Friday, June 8, 2012

How to parse and process HTML with PHP?


How can one parse HTML and extract information from it? What libraries exist for that purpose? What are their strengths and drawbacks?




This is a General Reference question for the tag



Source: Tips4all

14 comments:

  1. I prefer using one of the native XML extensions, like


    DOM or
    XMLReader.


    If you prefer a 3rd party lib, I'd suggest not to use SimpleHtmlDom, but a lib that actually uses DOM/libxml underneath instead of String Parsing:


    phpQuery,
    Zend_Dom,
    QueryPath,
    FluentDom or
    fDOMDocument


    You can use the above for parsing HTML5, but there can be quirks due to the markup HTML5 allows. So for HTML5 you want to consider using a dedicated parser, like


    html5lib


    Or use a WebService like


    YQL or
    ScraperWiki.


    If you want to spend some money, have a look at


    PHP Architects Guide to Webscraping with PHP


    Last and least recommended, you can extract data from HTML with Regular Expressions. In general using Regular Expressions on HTML is discouraged. The snippets you will usually find on the web to match markup are brittle.
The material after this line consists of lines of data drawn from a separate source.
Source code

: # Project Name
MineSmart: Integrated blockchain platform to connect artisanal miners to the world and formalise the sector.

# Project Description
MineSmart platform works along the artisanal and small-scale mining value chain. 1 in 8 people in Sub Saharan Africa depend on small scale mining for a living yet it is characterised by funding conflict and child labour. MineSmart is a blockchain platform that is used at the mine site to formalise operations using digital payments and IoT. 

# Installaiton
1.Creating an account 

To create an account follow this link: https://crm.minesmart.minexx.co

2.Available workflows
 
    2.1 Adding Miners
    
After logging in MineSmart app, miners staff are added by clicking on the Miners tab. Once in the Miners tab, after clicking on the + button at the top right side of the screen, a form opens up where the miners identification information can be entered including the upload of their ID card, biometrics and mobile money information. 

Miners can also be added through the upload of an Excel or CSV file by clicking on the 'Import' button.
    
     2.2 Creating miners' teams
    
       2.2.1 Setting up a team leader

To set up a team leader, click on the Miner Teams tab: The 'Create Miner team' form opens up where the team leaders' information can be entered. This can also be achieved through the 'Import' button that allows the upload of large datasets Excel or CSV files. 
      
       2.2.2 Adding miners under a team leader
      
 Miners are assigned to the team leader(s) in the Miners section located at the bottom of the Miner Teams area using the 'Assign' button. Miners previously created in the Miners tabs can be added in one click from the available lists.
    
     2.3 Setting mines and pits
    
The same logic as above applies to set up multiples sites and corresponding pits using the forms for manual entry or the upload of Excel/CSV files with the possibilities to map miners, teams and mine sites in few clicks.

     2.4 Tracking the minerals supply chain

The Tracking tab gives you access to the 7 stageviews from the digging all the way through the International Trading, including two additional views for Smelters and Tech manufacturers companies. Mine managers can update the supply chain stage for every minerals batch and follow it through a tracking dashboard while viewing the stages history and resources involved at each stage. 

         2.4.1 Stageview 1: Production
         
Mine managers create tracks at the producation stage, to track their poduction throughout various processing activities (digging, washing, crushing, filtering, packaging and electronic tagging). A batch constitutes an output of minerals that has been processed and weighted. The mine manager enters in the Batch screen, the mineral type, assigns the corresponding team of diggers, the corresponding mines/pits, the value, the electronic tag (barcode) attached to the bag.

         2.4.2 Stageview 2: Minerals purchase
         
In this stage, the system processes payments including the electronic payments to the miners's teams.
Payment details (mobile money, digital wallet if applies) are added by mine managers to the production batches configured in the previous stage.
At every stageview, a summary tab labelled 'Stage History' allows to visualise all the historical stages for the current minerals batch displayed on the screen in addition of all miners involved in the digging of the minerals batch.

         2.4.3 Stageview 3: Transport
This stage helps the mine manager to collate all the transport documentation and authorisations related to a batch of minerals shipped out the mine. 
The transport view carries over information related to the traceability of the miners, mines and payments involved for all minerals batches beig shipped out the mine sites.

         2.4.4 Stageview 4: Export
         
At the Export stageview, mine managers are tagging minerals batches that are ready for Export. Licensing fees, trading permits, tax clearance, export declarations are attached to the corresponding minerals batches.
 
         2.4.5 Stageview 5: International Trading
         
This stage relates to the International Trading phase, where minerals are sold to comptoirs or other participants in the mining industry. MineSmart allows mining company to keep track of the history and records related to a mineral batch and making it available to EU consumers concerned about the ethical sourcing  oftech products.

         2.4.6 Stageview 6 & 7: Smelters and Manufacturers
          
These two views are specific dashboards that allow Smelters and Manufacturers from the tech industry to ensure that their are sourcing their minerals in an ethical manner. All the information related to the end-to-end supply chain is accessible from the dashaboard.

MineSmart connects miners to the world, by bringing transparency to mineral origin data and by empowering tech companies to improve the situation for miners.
In most cases they are only working for a very particular piece of HTML. Once the markup changes, the Regex fails.

    You can write more reliable parsers, but writing a complete and reliable custom parser with Regular Expressions is a waste of time when the aforementioned libraries already exist and do a much better and likely faster job on this.

    Also see Parsing Html The Cthulhu Way

    ReplyDelete
  2. Try the Simple HTML Dom Parser:

    // Create DOM from URL or file
    $html = file_get_html('http://www.example.com/');

    // Find all images
    foreach($html->find('img') as $element)
    echo $element->src . '<br>';

    // Find all links
    foreach($html->find('a') as $element)
    echo $element->href . '<br>';

    ReplyDelete
  3. Why you shouldn't and when you should use regular expressions?

    First off, HTML cannot be properly parsed using regular expressions. Regexes can however extract data. Extracting is what they're made for. The major drawback of regex HTML extraction over proper SGML toolkits or basic XML parsers are their syntactic cumbersomeness and meager reliability.

    Consider that making a somewhat reliable HTML extraction regex:

    <a\s+class="?playbutton\d?[^>]+id="(\d+)".+? <a\s+class="[\w\s]*title
    [\w\s]*"[^>]+href="(http://[^">]+)"[^>]*>([^<>]+)</a>.+?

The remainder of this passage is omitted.